_ASSIGNMENT_
Scan the records below for the line containing "Interface based on" and the line containing "## Description". Copy both, plus every line between, exactly.
(DATA EXCERPTS Opens)
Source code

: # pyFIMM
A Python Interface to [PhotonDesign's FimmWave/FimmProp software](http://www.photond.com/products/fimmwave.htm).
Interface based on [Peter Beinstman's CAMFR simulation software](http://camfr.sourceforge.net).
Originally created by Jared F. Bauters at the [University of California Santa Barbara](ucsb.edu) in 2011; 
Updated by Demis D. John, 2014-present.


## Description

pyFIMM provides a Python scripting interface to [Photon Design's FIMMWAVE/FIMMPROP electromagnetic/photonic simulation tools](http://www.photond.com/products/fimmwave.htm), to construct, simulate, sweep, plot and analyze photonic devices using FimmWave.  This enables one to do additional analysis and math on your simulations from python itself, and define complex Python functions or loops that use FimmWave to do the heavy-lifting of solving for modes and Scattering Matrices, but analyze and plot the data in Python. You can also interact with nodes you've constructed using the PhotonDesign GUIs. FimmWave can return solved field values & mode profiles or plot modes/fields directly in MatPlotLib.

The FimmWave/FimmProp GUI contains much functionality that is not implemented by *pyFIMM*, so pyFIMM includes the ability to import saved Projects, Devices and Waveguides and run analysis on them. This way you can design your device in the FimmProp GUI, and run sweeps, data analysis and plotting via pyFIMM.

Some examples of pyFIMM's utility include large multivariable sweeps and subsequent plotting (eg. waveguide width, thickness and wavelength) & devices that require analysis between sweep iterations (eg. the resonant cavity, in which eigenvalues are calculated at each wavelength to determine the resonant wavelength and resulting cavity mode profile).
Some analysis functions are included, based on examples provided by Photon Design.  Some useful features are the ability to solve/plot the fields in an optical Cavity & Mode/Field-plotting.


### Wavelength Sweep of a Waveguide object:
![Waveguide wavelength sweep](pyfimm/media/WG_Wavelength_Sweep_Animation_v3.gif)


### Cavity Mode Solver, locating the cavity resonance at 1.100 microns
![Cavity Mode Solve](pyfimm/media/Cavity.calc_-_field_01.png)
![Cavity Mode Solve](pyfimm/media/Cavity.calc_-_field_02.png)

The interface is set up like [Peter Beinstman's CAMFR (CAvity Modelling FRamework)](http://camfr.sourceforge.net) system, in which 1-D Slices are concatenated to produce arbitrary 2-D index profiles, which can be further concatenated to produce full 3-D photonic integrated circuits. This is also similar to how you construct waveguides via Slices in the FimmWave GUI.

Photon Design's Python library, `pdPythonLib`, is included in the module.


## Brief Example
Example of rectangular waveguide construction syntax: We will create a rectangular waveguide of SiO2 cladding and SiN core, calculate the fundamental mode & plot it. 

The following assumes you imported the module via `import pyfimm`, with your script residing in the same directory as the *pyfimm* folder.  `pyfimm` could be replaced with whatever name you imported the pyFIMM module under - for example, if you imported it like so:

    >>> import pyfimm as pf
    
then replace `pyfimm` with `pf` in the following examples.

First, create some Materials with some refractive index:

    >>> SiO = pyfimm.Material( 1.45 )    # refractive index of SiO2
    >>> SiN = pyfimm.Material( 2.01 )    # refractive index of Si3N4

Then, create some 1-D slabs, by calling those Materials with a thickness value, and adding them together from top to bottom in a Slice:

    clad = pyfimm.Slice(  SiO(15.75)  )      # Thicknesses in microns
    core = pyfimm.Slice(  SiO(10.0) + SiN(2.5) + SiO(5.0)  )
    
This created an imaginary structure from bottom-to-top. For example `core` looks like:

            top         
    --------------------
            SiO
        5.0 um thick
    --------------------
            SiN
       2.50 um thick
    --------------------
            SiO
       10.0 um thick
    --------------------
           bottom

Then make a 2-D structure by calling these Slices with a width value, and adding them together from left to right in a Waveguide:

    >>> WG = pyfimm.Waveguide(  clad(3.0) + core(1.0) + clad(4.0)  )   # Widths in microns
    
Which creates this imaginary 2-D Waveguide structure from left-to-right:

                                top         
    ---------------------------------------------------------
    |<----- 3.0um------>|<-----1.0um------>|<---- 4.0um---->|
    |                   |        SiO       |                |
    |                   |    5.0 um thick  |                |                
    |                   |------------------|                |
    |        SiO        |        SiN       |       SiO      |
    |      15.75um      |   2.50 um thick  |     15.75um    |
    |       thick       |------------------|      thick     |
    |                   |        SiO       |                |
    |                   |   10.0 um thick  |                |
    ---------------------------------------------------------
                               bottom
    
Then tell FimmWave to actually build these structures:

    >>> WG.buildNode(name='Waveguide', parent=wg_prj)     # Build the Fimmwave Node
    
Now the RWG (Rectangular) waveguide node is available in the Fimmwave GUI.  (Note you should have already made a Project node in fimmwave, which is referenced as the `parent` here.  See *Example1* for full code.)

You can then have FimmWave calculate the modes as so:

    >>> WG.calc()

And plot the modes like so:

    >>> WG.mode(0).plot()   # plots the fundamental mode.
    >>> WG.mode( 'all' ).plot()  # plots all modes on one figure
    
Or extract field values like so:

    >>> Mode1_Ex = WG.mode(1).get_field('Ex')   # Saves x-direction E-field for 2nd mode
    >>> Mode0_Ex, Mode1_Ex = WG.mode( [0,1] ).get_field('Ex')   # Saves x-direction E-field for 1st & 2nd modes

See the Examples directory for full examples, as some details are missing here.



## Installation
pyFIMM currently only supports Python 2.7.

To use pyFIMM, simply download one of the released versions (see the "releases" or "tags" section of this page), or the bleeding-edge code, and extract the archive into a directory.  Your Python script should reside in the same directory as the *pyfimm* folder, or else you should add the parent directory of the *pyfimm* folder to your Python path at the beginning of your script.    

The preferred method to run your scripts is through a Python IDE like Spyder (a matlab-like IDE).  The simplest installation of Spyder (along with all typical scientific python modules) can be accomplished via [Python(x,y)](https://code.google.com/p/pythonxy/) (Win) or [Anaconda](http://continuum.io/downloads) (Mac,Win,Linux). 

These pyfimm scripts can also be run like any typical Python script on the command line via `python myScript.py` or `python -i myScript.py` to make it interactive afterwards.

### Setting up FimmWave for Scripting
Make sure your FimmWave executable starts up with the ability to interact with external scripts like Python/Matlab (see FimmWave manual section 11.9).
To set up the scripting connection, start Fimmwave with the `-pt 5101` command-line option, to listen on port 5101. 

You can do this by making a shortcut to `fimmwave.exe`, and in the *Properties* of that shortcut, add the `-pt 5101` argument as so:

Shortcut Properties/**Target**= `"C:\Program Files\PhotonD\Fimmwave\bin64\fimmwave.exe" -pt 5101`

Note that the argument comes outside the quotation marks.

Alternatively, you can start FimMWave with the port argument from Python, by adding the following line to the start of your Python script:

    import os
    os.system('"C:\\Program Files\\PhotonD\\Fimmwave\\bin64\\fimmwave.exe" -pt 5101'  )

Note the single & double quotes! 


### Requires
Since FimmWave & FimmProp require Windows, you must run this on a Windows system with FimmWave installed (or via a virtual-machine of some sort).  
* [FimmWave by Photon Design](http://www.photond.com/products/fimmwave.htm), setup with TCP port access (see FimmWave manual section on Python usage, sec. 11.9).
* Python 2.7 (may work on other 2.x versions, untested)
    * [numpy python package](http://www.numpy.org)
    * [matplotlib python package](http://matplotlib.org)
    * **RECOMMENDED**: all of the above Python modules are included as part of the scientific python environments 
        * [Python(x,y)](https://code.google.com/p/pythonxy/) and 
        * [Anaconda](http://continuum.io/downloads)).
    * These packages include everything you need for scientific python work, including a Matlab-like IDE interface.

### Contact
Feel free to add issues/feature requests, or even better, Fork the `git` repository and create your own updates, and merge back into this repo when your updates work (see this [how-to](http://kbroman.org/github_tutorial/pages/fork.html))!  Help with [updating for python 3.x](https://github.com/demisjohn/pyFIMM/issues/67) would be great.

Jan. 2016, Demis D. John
(DATA EXCERPTS Closes)
_PROBLEM SOLUTION_
Interface based on [Peter Beinstman's CAMFR simulation software](http://camfr.sourceforge.net).
Originally created by Jared F. Bauters at the [University of California Santa Barbara](ucsb.edu) in 2011; 
Updated by Demis D. John, 2014-present.


## Description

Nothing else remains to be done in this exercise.